## REQUIRED ACTION
Count lines, not occurrences: report how many lines in the records hold the string "setIsReducedMotion", and nothing else.

Document images with source code:
++++++

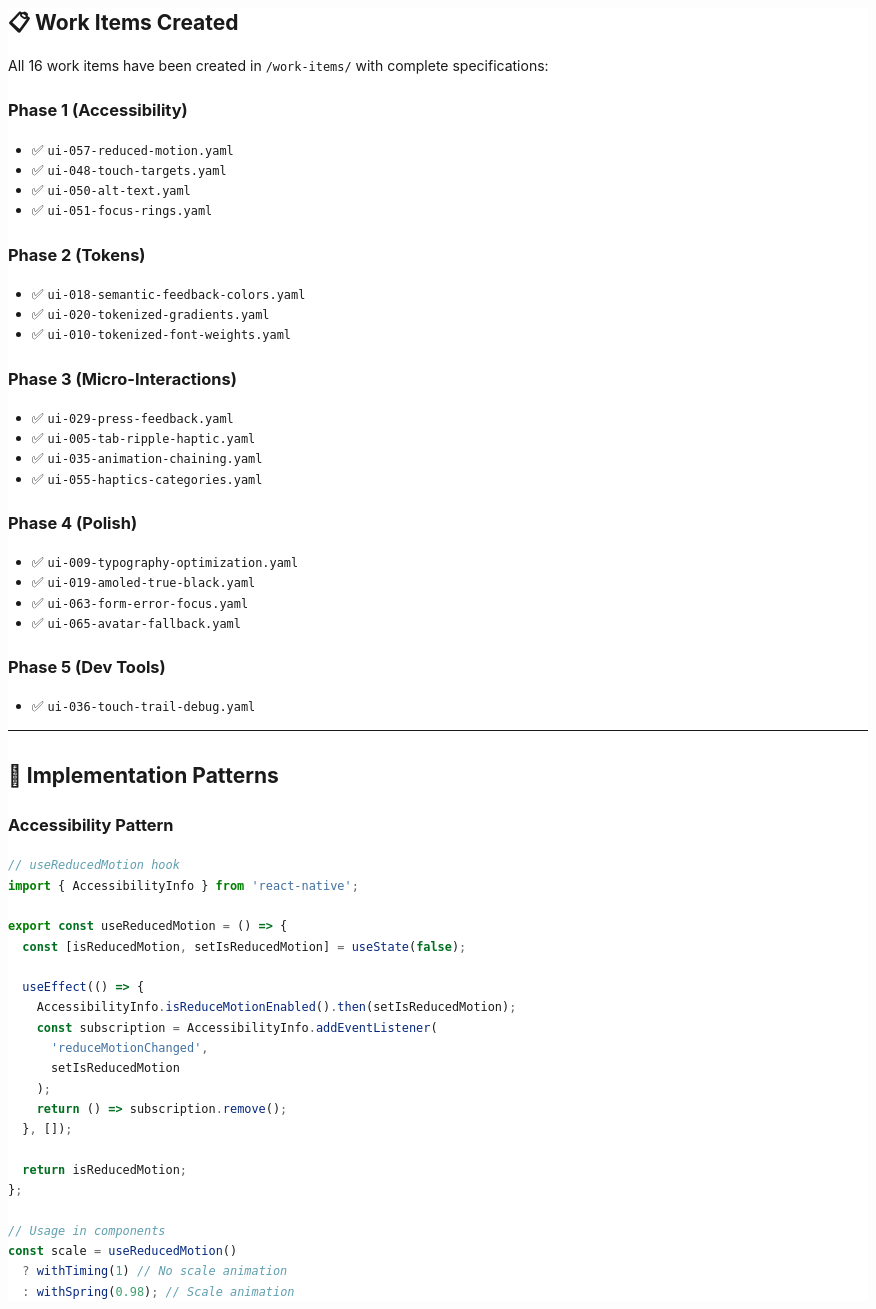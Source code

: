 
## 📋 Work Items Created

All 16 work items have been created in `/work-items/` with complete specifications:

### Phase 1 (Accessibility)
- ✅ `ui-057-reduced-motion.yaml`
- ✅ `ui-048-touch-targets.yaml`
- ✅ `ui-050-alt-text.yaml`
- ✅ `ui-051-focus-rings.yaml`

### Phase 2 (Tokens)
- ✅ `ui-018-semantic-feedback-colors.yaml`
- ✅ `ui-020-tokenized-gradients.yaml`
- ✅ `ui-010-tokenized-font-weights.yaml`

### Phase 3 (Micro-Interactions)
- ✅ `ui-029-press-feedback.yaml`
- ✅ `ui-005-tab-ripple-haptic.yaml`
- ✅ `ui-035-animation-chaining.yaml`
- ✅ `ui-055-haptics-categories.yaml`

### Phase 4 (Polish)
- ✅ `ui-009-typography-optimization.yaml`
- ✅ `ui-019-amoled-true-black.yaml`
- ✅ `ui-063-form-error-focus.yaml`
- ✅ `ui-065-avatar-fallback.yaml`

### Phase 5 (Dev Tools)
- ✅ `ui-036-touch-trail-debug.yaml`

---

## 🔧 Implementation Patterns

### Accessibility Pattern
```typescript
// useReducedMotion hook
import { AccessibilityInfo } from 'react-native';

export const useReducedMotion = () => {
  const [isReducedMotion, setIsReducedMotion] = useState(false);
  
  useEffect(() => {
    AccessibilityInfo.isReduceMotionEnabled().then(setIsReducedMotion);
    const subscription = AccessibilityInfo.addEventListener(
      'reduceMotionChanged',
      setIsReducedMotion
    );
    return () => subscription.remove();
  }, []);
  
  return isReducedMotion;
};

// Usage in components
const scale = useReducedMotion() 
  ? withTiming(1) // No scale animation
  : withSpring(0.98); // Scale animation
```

++++++

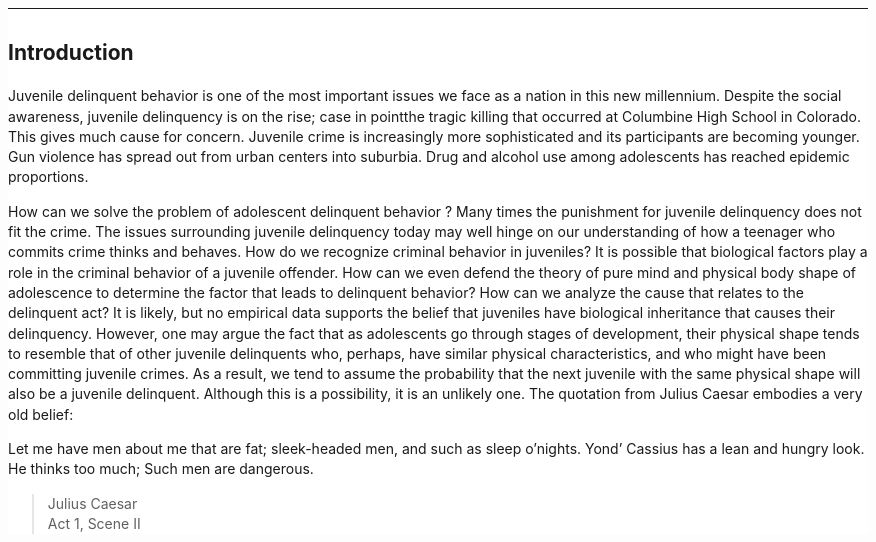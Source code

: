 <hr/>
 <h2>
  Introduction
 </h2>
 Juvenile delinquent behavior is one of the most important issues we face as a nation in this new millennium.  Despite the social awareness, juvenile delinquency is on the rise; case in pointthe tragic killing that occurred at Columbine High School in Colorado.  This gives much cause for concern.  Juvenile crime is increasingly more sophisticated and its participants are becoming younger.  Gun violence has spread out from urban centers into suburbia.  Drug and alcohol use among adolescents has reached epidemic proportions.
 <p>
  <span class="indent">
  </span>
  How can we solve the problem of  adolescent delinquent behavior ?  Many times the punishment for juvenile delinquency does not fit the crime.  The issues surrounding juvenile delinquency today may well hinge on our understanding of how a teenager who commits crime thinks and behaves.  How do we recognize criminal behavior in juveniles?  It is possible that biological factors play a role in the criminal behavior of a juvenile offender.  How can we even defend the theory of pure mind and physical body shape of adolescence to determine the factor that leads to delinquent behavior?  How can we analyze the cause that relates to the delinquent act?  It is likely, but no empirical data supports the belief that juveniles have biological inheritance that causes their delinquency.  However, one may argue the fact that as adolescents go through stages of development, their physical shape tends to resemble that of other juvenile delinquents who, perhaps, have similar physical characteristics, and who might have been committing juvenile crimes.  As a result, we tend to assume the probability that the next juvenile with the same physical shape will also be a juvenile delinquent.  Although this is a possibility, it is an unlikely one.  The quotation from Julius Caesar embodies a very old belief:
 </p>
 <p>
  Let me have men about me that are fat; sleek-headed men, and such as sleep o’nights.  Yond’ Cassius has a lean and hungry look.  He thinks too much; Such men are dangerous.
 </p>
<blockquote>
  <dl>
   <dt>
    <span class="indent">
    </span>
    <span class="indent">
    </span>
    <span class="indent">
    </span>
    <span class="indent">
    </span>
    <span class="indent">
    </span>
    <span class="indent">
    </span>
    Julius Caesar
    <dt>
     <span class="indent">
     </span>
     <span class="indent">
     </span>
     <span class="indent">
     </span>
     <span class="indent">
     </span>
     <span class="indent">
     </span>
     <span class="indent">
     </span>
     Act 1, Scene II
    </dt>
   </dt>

++++++

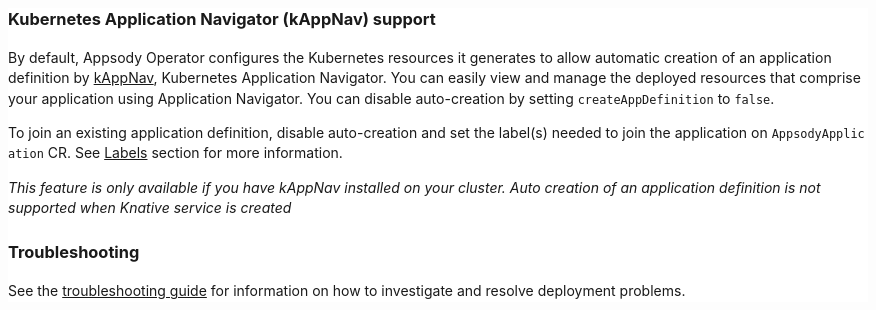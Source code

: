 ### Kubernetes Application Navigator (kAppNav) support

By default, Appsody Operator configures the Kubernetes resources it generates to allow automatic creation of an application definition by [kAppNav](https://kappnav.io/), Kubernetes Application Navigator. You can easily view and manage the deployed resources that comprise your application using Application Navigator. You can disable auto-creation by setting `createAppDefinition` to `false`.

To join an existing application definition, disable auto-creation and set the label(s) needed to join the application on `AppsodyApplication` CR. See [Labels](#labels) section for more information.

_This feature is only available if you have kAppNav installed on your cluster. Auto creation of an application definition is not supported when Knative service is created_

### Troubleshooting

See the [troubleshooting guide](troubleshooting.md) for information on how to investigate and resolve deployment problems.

++++++

## YOUR RESPONSE
3